In H. Christiansen the trial court sustained a defendant’s demurrer, but granted plaintiffs 30 days
within which to file an amended complaint. 31 N.W.2d at 278. No amended complaint was
filed. Id. Instead, after the 30 days, plaintiff filed a voluntary dismissal without prejudice,
which the trial court granted. Id. Later, plaintiff “commenced another action in state court again
seeking recovery from defendant for the same damages.” Id. The Court in H. Christiansen
ordered the trial court to enter a final judgment of dismissal on the merits because after the
expiration of the 30 days, the trial judgment based on demurrer was final and the trial court did
not have the authority to dismiss the case without prejudice. Id. at 280.

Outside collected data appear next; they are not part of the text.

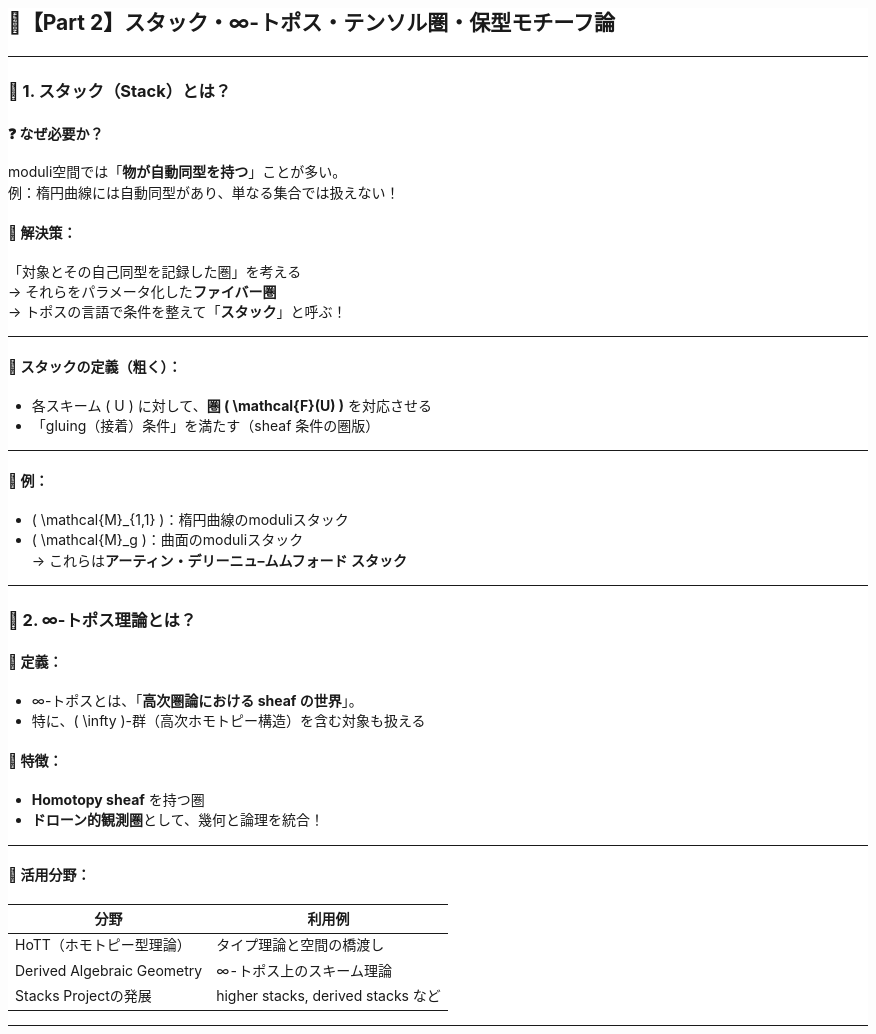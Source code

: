 ## 🧬【Part 2】スタック・∞-トポス・テンソル圏・保型モチーフ論

---

### 🔷 1. スタック（Stack）とは？

#### ❓ なぜ必要か？
moduli空間では「**物が自動同型を持つ**」ことが多い。  
例：楕円曲線には自動同型があり、単なる集合では扱えない！

#### 🔁 解決策：
「対象とその自己同型を記録した圏」を考える  
→ それらをパラメータ化した**ファイバー圏**  
→ トポスの言語で条件を整えて「**スタック**」と呼ぶ！

---

#### 📐 スタックの定義（粗く）：

- 各スキーム \( U \) に対して、**圏 \( \mathcal{F}(U) \)** を対応させる
- 「gluing（接着）条件」を満たす（sheaf 条件の圏版）

---

#### 🧠 例：

- \( \mathcal{M}_{1,1} \)：楕円曲線のmoduliスタック  
- \( \mathcal{M}_g \)：曲面のmoduliスタック  
→ これらは**アーティン・デリーニュ–ムムフォード スタック**

---

### 🔷 2. ∞-トポス理論とは？

#### 🎯 定義：
- ∞-トポスとは、「**高次圏論における sheaf の世界**」。
- 特に、\( \infty \)-群（高次ホモトピー構造）を含む対象も扱える

#### 💎 特徴：
- **Homotopy sheaf** を持つ圏
- **ドローン的観測圏**として、幾何と論理を統合！

---

#### 🔗 活用分野：

| 分野 | 利用例 |
|------|--------|
| HoTT（ホモトピー型理論） | タイプ理論と空間の橋渡し |
| Derived Algebraic Geometry | ∞-トポス上のスキーム理論 |
| Stacks Projectの発展 | higher stacks, derived stacks など |

---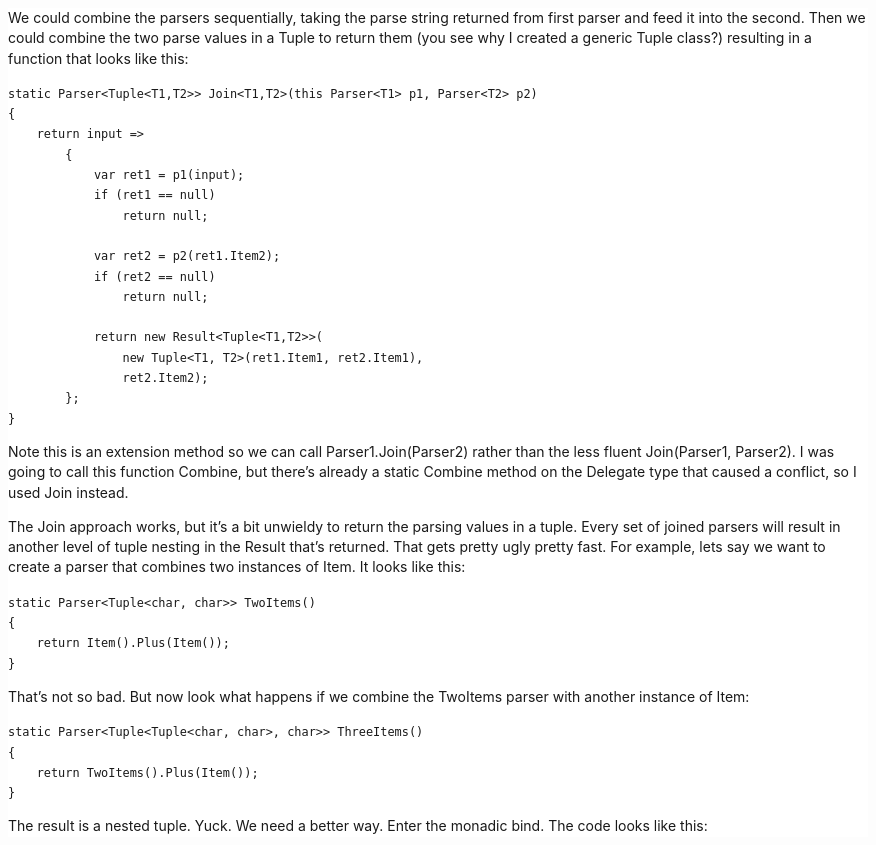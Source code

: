 We could combine the parsers sequentially, taking the parse string
returned from first parser and feed it into the second. Then we could
combine the two parse values in a Tuple to return them (you see why I
created a generic Tuple class?) resulting in a function that looks like
this:

``` {.brush: .csharp}
static Parser<Tuple<T1,T2>> Join<T1,T2>(this Parser<T1> p1, Parser<T2> p2)  
{  
    return input =>  
        {  
            var ret1 = p1(input);  
            if (ret1 == null)  
                return null;  

            var ret2 = p2(ret1.Item2);  
            if (ret2 == null)  
                return null;  

            return new Result<Tuple<T1,T2>>(  
                new Tuple<T1, T2>(ret1.Item1, ret2.Item1),  
                ret2.Item2);  
        };  
}
```

Note this is an extension method so we can call Parser1.Join(Parser2)
rather than the less fluent Join(Parser1, Parser2). I was going to call
this function Combine, but there’s already a static Combine method on
the Delegate type that caused a conflict, so I used Join instead.

The Join approach works, but it’s a bit unwieldy to return the parsing
values in a tuple. Every set of joined parsers will result in another
level of tuple nesting in the Result that’s returned. That gets pretty
ugly pretty fast. For example, lets say we want to create a parser that
combines two instances of Item. It looks like this:

``` {.brush: .csharp}
static Parser<Tuple<char, char>> TwoItems() 
{ 
    return Item().Plus(Item()); 
}
```

That’s not so bad. But now look what happens if we combine the TwoItems
parser with another instance of Item:

``` {.brush: .csharp}
static Parser<Tuple<Tuple<char, char>, char>> ThreeItems() 
{ 
    return TwoItems().Plus(Item()); 
}
```

The result is a nested tuple. Yuck. We need a better way. Enter the
monadic bind. The code looks like this:
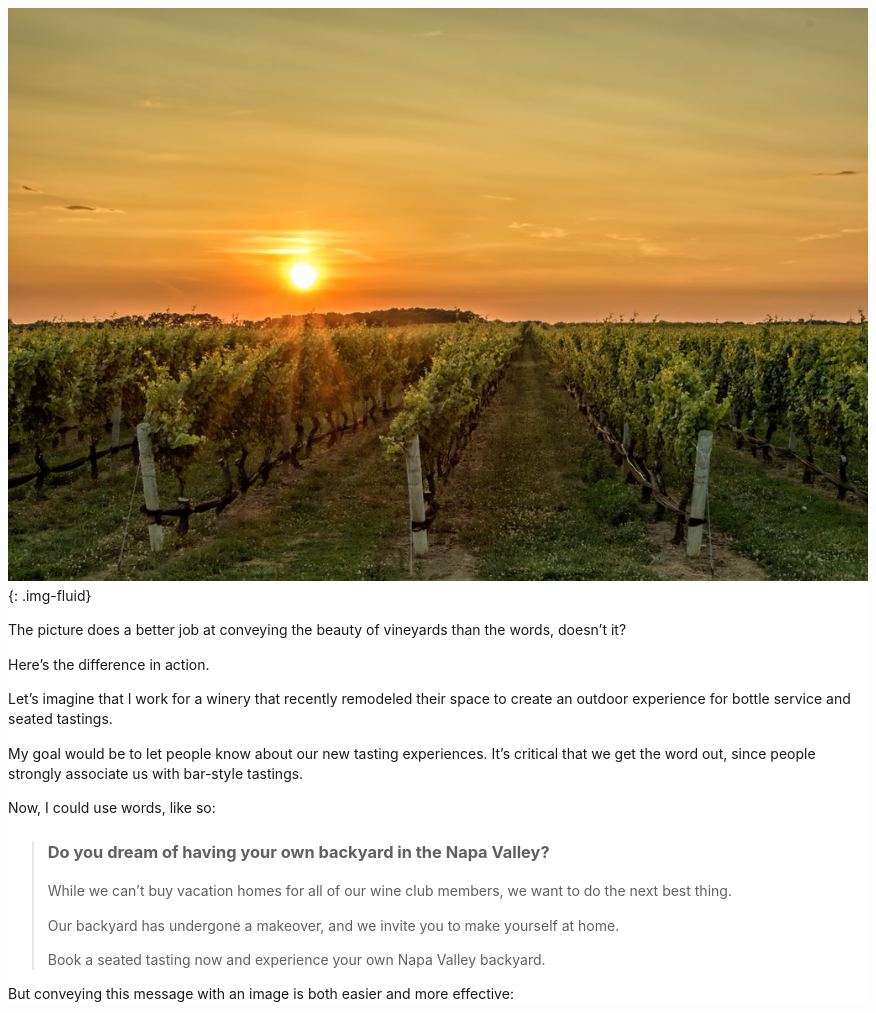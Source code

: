 ![](/assets/images/sunsetvine.jpg){: .img-fluid}

The picture does a better job at conveying the beauty of vineyards than the words, doesn’t it?

Here’s the difference in action.

Let’s imagine that I work for a winery that recently remodeled their space to create an outdoor experience for bottle service and seated tastings.

My goal would be to let people know about our new tasting experiences. It’s critical that we get the word out, since people strongly associate us with bar-style tastings.

Now, I could use words, like so:

> ### Do you dream of having your own backyard in the Napa Valley?
>
> While we can’t buy vacation homes for all of our wine club members, we want to do the next best thing.
>
> Our backyard has undergone a makeover, and we invite you to make yourself at home.
>
> Book a seated tasting now and experience your own Napa Valley backyard.

But conveying this message with an image is both easier and more effective:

The DuBes have now twice filed a quiet title action seeking to declare the foreclosure
sale of their mortgaged Property null and void. The first three prongs of the Kolb test are easily
disposed. In Peterson, Judge Nelson granted Defendants’ Rule 12(b)(6) motion to dismiss for
failure to state a claim and dismissed the case with prejudice. Since a Rule 12(b)(6) dismissal
with prejudice is a ruling on the merits, the first prong of the Kolb test is satisfied. Next, both
Peterson and this case are based on proper jurisdiction. Federal question jurisdiction is proper as
to claims against Fannie Mae under 12 U.S.C. § 1452(f), and supplemental jurisdiction exists
over Plaintiffs’ state-law claims against the remaining Defendants under 28 U.S.C. § 1367(a).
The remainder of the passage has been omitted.